Archive for the ‘pop culture’ tag

Decoded: “Seen ‘Black Swan’? Yes, I’m In It!” (Huffington Post)

posted: 01.24.11 at 11:30 PM
filed under: entertainment


she looks much better in soft-focus soap opera shotsboqueen and I recently saw "Black Swan" because, judging by the reaction on the Twitter, the movie was either a fetid, diseased pile of warm fecal matter or the single greatest piece of cinema since the invention of film.

My reaction to the film was somewhere in between those two extremes. While I found it enjoyable and entertaining, I did not find it to be some sort of transcendent experience.

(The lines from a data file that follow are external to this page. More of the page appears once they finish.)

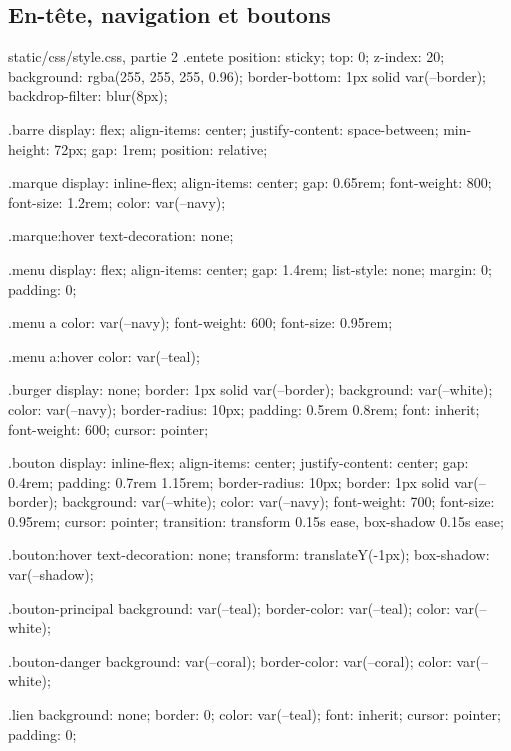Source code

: \subsection{En-tête, navigation et boutons}

\begin{codebox}[css]{static/css/style.css, partie 2}
.entete {
  position: sticky;
  top: 0;
  z-index: 20;
  background: rgba(255, 255, 255, 0.96);
  border-bottom: 1px solid var(--border);
  backdrop-filter: blur(8px);
}

.barre {
  display: flex;
  align-items: center;
  justify-content: space-between;
  min-height: 72px;
  gap: 1rem;
  position: relative;
}

.marque {
  display: inline-flex;
  align-items: center;
  gap: 0.65rem;
  font-weight: 800;
  font-size: 1.2rem;
  color: var(--navy);
}

.marque:hover {
  text-decoration: none;
}

.menu {
  display: flex;
  align-items: center;
  gap: 1.4rem;
  list-style: none;
  margin: 0;
  padding: 0;
}

.menu a {
  color: var(--navy);
  font-weight: 600;
  font-size: 0.95rem;
}

.menu a:hover {
  color: var(--teal);
}

.burger {
  display: none;
  border: 1px solid var(--border);
  background: var(--white);
  color: var(--navy);
  border-radius: 10px;
  padding: 0.5rem 0.8rem;
  font: inherit;
  font-weight: 600;
  cursor: pointer;
}

.bouton {
  display: inline-flex;
  align-items: center;
  justify-content: center;
  gap: 0.4rem;
  padding: 0.7rem 1.15rem;
  border-radius: 10px;
  border: 1px solid var(--border);
  background: var(--white);
  color: var(--navy);
  font-weight: 700;
  font-size: 0.95rem;
  cursor: pointer;
  transition: transform 0.15s ease, box-shadow 0.15s ease;
}

.bouton:hover {
  text-decoration: none;
  transform: translateY(-1px);
  box-shadow: var(--shadow);
}

.bouton-principal {
  background: var(--teal);
  border-color: var(--teal);
  color: var(--white);
}

.bouton-danger {
  background: var(--coral);
  border-color: var(--coral);
  color: var(--white);
}

.lien {
  background: none;
  border: 0;
  color: var(--teal);
  font: inherit;
  cursor: pointer;
  padding: 0;
}
\end{codebox}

That evening, I Googled "Black Swan" to read a few reviews of the film in a vain attempt to validate my own options.  One of the first posts that I came across was a piece from Huffington Post written by Tina Sloan.

Sloan is a geriatric actress who was cast in a very small role in "Black Swan." Her post, titled, "Seen ‘Black Swan’? Yes, I’m In It!" is easily one of the most pathetically pretentious and self-important collection of words ever compiled.

I have reprinted Sloan’s post below, in its entirety. The paragraphs in italics are the comments that Sloan carelessly omitted from the original piece, but go a long way long way to reinforcing the general theme of this awful post.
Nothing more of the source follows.